Overall, the book is a 2.  It is your least favorite flavor of meringue.  The magic and histories were interesting, but the book was a chore to read.  After biting into a meringue, it dissolves away in your mouth.  After reading passages of the book, you have to let them dissolve within your head and just keep on reading.  It is not an action-packed book, it is a wandering book.  There is lots of air and less substance than I would like.

Saturday, August 17, 2013

The Flame in the Mist

by Kit Grindstaff
This book was published in April 2013

        I was looking for some magic and fantasy so I picked up The Flame in the Mist. The cover was well done and it seemed to reek of magic. So far so good. I launched into Jemma's world where she and her family live in a castle and rule over the land. They love to eat rotten food and spoiled milk, and every week make an offering to Mordrake and Mordrana, their family ancestors. Using magic they summon up evil things like bats, spiders, and monsters. However Jemma hates the weekly ceremonies and falters at doing anything evil. Obviously, she is different.

        I read one fourth of the book before I skipped to the last page, read the last paragraph, and declared the book finished.

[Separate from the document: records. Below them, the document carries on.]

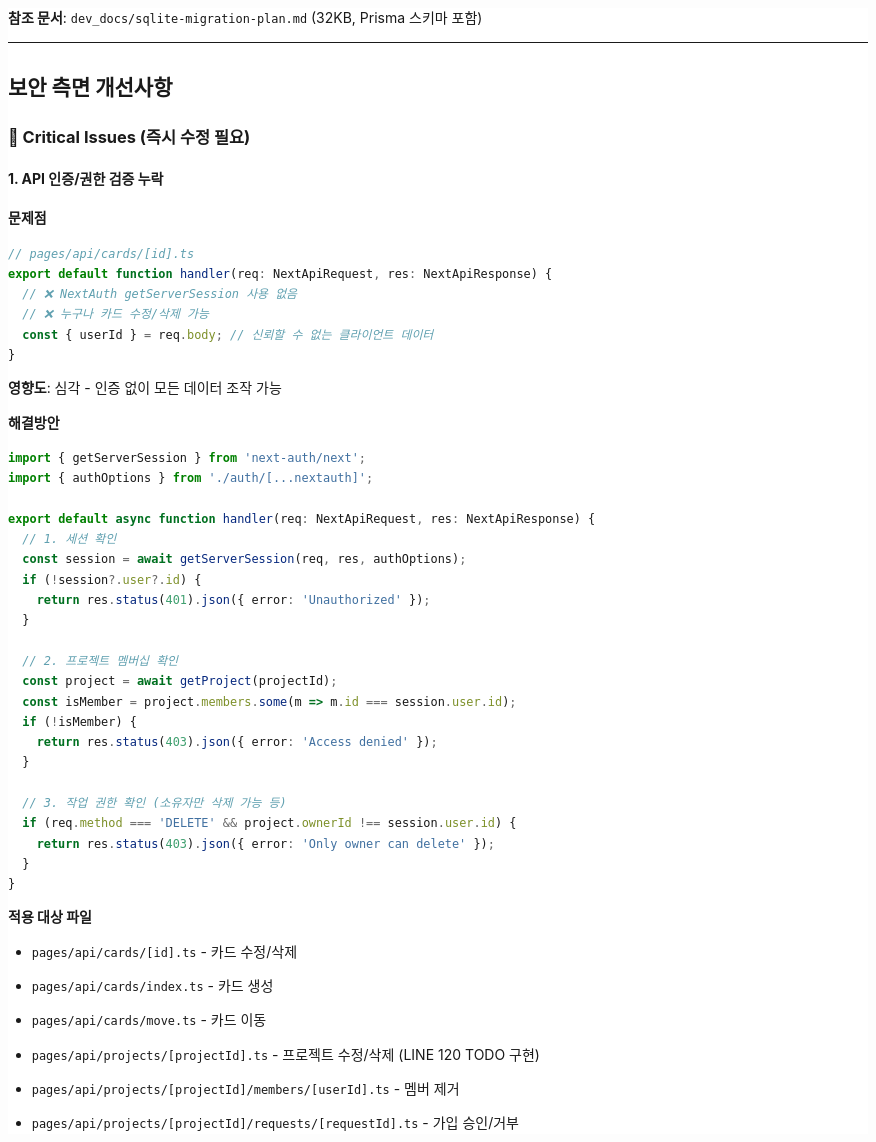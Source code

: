 **참조 문서**: `dev_docs/sqlite-migration-plan.md` (32KB, Prisma 스키마 포함)

---

## 보안 측면 개선사항

### 🔴 Critical Issues (즉시 수정 필요)

#### 1. API 인증/권한 검증 누락

**문제점**
```typescript
// pages/api/cards/[id].ts
export default function handler(req: NextApiRequest, res: NextApiResponse) {
  // ❌ NextAuth getServerSession 사용 없음
  // ❌ 누구나 카드 수정/삭제 가능
  const { userId } = req.body; // 신뢰할 수 없는 클라이언트 데이터
}
```

**영향도**: 심각 - 인증 없이 모든 데이터 조작 가능

**해결방안**
```typescript
import { getServerSession } from 'next-auth/next';
import { authOptions } from './auth/[...nextauth]';

export default async function handler(req: NextApiRequest, res: NextApiResponse) {
  // 1. 세션 확인
  const session = await getServerSession(req, res, authOptions);
  if (!session?.user?.id) {
    return res.status(401).json({ error: 'Unauthorized' });
  }

  // 2. 프로젝트 멤버십 확인
  const project = await getProject(projectId);
  const isMember = project.members.some(m => m.id === session.user.id);
  if (!isMember) {
    return res.status(403).json({ error: 'Access denied' });
  }

  // 3. 작업 권한 확인 (소유자만 삭제 가능 등)
  if (req.method === 'DELETE' && project.ownerId !== session.user.id) {
    return res.status(403).json({ error: 'Only owner can delete' });
  }
}
```

**적용 대상 파일**
- `pages/api/cards/[id].ts` - 카드 수정/삭제
- `pages/api/cards/index.ts` - 카드 생성
- `pages/api/cards/move.ts` - 카드 이동
- `pages/api/projects/[projectId].ts` - 프로젝트 수정/삭제 (LINE 120 TODO 구현)
- `pages/api/projects/[projectId]/members/[userId].ts` - 멤버 제거
- `pages/api/projects/[projectId]/requests/[requestId].ts` - 가입 승인/거부


  [key: string]: any;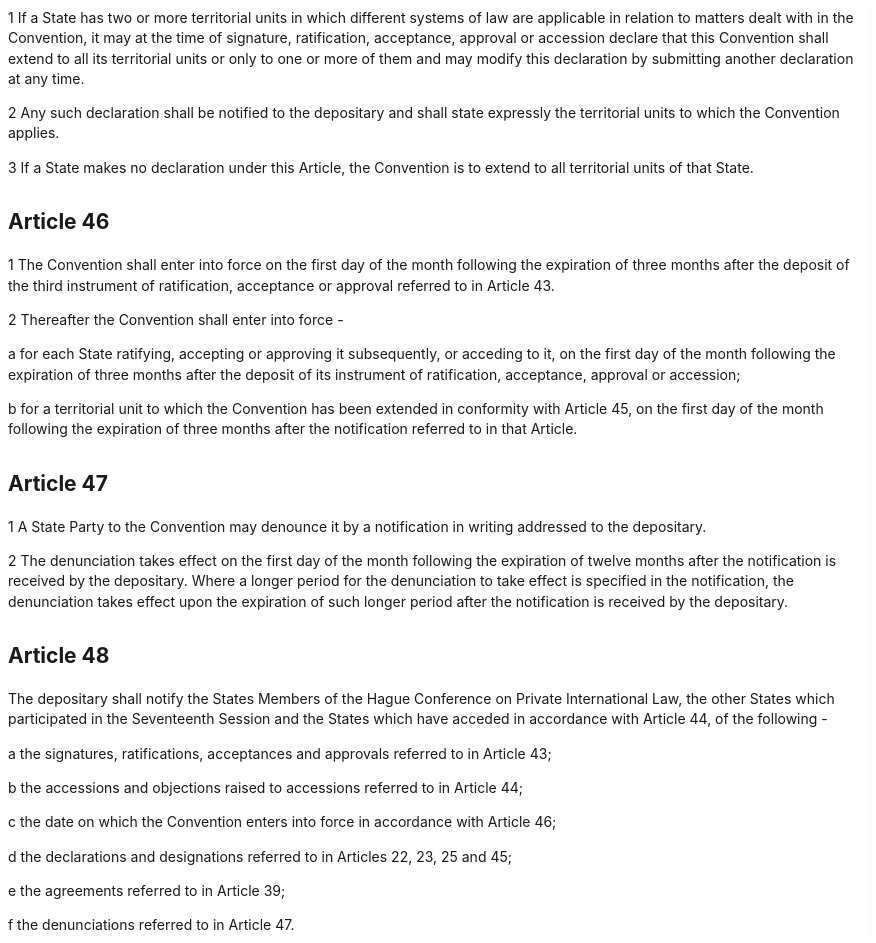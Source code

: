 1 If a State has two or more territorial units in which different systems of law are applicable in relation to matters dealt with in the Convention, it may at the time of signature, ratification, acceptance, approval or accession declare that this Convention shall extend to all its territorial units or only to one or more of them and may modify this declaration by submitting another declaration at any time.

2 Any such declaration shall be notified to the depositary and shall state expressly the territorial units to which the Convention applies.

3 If a State makes no declaration under this Article, the Convention is to extend to all territorial units of that State.

## Article 46

1 The Convention shall enter into force on the first day of the month following the expiration of three months after the deposit of the third instrument of ratification, acceptance or approval referred to in Article 43.

2 Thereafter the Convention shall enter into force -

a for each State ratifying, accepting or approving it subsequently, or acceding to it, on the first day of the month following the expiration of three months after the deposit of its instrument of ratification, acceptance, approval or accession;

b for a territorial unit to which the Convention has been extended in conformity with Article 45, on the first day of the month following the expiration of three months after the notification referred to in that Article.

## Article 47

1 A State Party to the Convention may denounce it by a notification in writing addressed to the depositary.

2 The denunciation takes effect on the first day of the month following the expiration of twelve months after the notification is received by the depositary. Where a longer period for the denunciation to take effect is specified in the notification, the denunciation takes effect upon the expiration of such longer period after the notification is received by the depositary.

## Article 48

The depositary shall notify the States Members of the Hague Conference on Private International Law, the other States which participated in the Seventeenth Session and the States which have acceded in accordance with Article 44, of the following -

a the signatures, ratifications, acceptances and approvals referred to in Article 43;

b the accessions and objections raised to accessions referred to in Article 44;

c the date on which the Convention enters into force in accordance with Article 46;

d the declarations and designations referred to in Articles 22, 23, 25 and 45;

e the agreements referred to in Article 39;

f the denunciations referred to in Article 47.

        The plot moves a bit too quickly and awkwardly, using sleeping, escaping, and sneaking around heavily and repetitively in the plot. Too repetitively. In the first 24 hours of the book Jemma sleeps four times, sneaks around more than that, and attempts escape three times. This is essentially the first 100 pages of the book with 450 more pages to go. You might see now why I didn't finish it. Stephanie agrees with me although she was able to finish it.

       However, I think that this book has a place where it can find success. Middle schoolers and below will probably be more forgiving of the errors I find glaring and sympathize better with Jemma, who is 13. They won't find it immature and more they will be more likely to glaze over the oddly repetitive, shallow bits.

       Since I didn't enjoy this book I rate it a 2. I think a younger audience would give it a 3 or slightly higher. If this book were a food, it would be candy dots. Were they actually that good when I was young? I don't think so, but I also didn't care. Older teens and adults know to spend money on something else.

Friday, August 2, 2013

Beautiful Decay

by: Sylvia Lewis

This book has a pretty good start.  Ellie is a girl that seems to make everyone she touches sick.  She has no friends and she's fine with that.  Then a new kid, Nate, comes.  They becomes friends, as you might have guessed.  Then Nate tells Ellie that there are more people like her and that she actually works with life.  He works with death which is why he knows about this.  Everything is going well until things happen with Nate's family -- his father worked in a secret organization of these special people.  Then the end comes and is rather silly.  The book was doing pretty will with the viviomancer-necromancer thing but then this secret organization ends up being pretty stupid.

This book is a 2.5 .  It had a good potential but the characters and plot weren't complex enough.  It was too simple.  It was sort of like a souffle that is growing and growing but then because the baker forgot to add something it simply collapses back in on itself.